Cut the corn cobs in half crosswise, put them in a large bowl, and toss with the olive oil, 1/2 tsp. kosher salt, and 1/4 tsp. pepper.

Heat a grill to medium-high. Grill the corn until the tips of the kernels are nicely browned all around, about 2 min. on each of three sides. Return the corn to the bowl with the olive oil and toss again. When the ears are cool enough to handle, place the flat end of a cob on a cutting board so the cob is upright and slice the kernels off with a sharp knife. You should have about 1 cup kernels. Set aside until ready to assemble.

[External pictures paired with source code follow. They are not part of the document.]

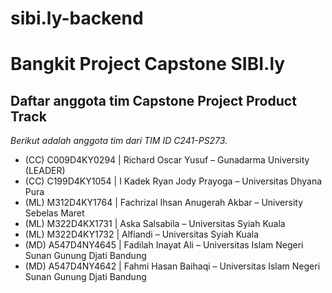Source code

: # sibi.ly-backend
Bangkit Project Capstone SIBI.ly
==
Daftar anggota tim Capstone Project Product Track
--
*Berikut adalah anggota tim dari TIM ID C241-PS273.*
- (CC) C009D4KY0294 | Richard Oscar Yusuf – Gunadarma University (LEADER)
- (CC) C199D4KY1054 | I Kadek Ryan Jody Prayoga – Universitas Dhyana Pura
- (ML) M312D4KY1764 | Fachrizal Ihsan Anugerah Akbar – University Sebelas Maret
- (ML) M322D4KX1731 | Aska Salsabila – Universitas Syiah Kuala 
- (ML) M322D4KY1732 | Alfiandi – Universitas Syiah Kuala  
- (MD) A547D4NY4645 | Fadilah Inayat Ali – Universitas Islam Negeri Sunan Gunung Djati Bandung 
- (MD) A547D4NY4642 | Fahmi Hasan Baihaqi – Universitas Islam Negeri Sunan Gunung Djati Bandung 
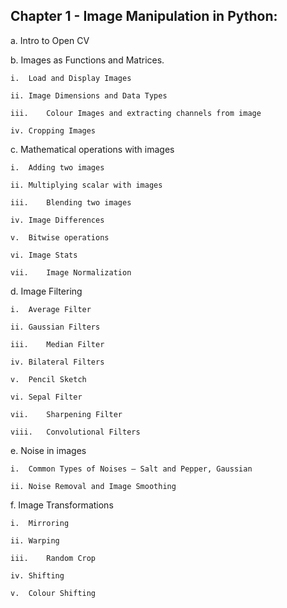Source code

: ## Chapter 1 - Image Manipulation in Python:

a.	Intro to Open CV

b.	Images as Functions and Matrices.

    i.	Load and Display Images
    
    ii.	Image Dimensions and Data Types
    
    iii.	Colour Images and extracting channels from image
    
    iv.	Cropping Images
    
c.	Mathematical operations with images

    i.	Adding two images
    
    ii.	Multiplying scalar with images
    
    iii.	Blending two images
    
    iv.	Image Differences
    
    v.	Bitwise operations
    
    vi.	Image Stats
    
    vii.	Image Normalization
    
d.	Image Filtering

    i.	Average Filter
    
    ii.	Gaussian Filters
    
    iii.	Median Filter
    
    iv.	Bilateral Filters
    
    v.	Pencil Sketch
    
    vi.	Sepal Filter
    
    vii.	Sharpening Filter
    
    viii.	Convolutional Filters
    
e.	Noise in images

    i.	Common Types of Noises – Salt and Pepper, Gaussian 
    
    ii.	Noise Removal and Image Smoothing
    
f.	Image Transformations

    i.	Mirroring
    
    ii.	Warping
    
    iii.	Random Crop
    
    iv.	Shifting
    
    v.	Colour Shifting
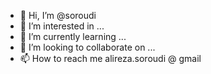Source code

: - 👋 Hi, I’m @soroudi
- 👀 I’m interested in ...
- 🌱 I’m currently learning ...
- 💞️ I’m looking to collaborate on ...
- 📫 How to reach me alireza.soroudi @ gmail 

<!---
soroudi/soroudi is a ✨ special ✨ repository because its `README.md` (this file) appears on your GitHub profile.
You can click the Preview link to take a look at your changes.
--->
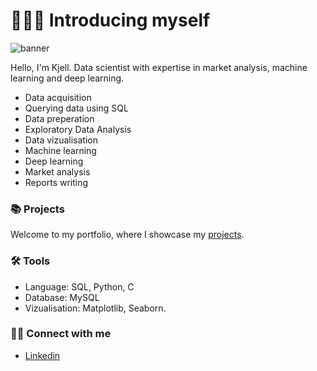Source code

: # 🙋🏻‍♂️ Introducing myself

![banner](https://github.com/kjellrkri/kjellrkri/blob/main/Github%20banner.png)

Hello, I'm Kjell. Data scientist with expertise in market analysis, machine learning and deep learning. 

- Data acquisition
- Querying data using SQL
- Data preperation
- Exploratory Data Analysis
- Data vizualisation
- Machine learning
- Deep learning
- Market analysis
- Reports writing

### 📚 Projects

Welcome to my portfolio, where I showcase my [projects](https://github.com/kjellrkri/Portfolio).

### 🛠️ Tools

- Language: SQL, Python, C
- Database: MySQL
- Vizualisation: Matplotlib, Seaborn.

### 👋🏻 Connect with me

- [Linkedin](https://www.linkedin.com/in/kjell-randby-kristensen/)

Slice the tomatoes 1/2 inch thick and generously season each slice with salt and pepper. On serving plates, arrange one, two, or three slices of tomato per person, depending on how big the tomatoes are. Scatter the corn over the tomato slices. Drizzle basil oil generously over each serving. Garnish with fresh purple leaves, if using.

Basil oil:



Put the measured oil in the refrigerator while you prepare the basil. Bring a pot of water to a boil. Have a bowl of ice water ready. Blanch the basil leaves in the boiling water for about 10 seconds. Remove them quickly with a strainer and dunk in the ice water, swishing them around to be sure they’re all cold. Remove from the water and squeeze gently to remove the excess water.

Roughly chop the basil and put it in a blender. Add the oil and 1/2 tsp. kosher salt; blend until the basil is puréed. The mixture will be very frothy. Let the purée settle for about 30 min. Strain through a cheesecloth- lined fine strainer, very gently pushing on the solids to extract the oil. Use immediately or refrigerate for up to a week. For the best flavor, let the oil come to room temperature before using.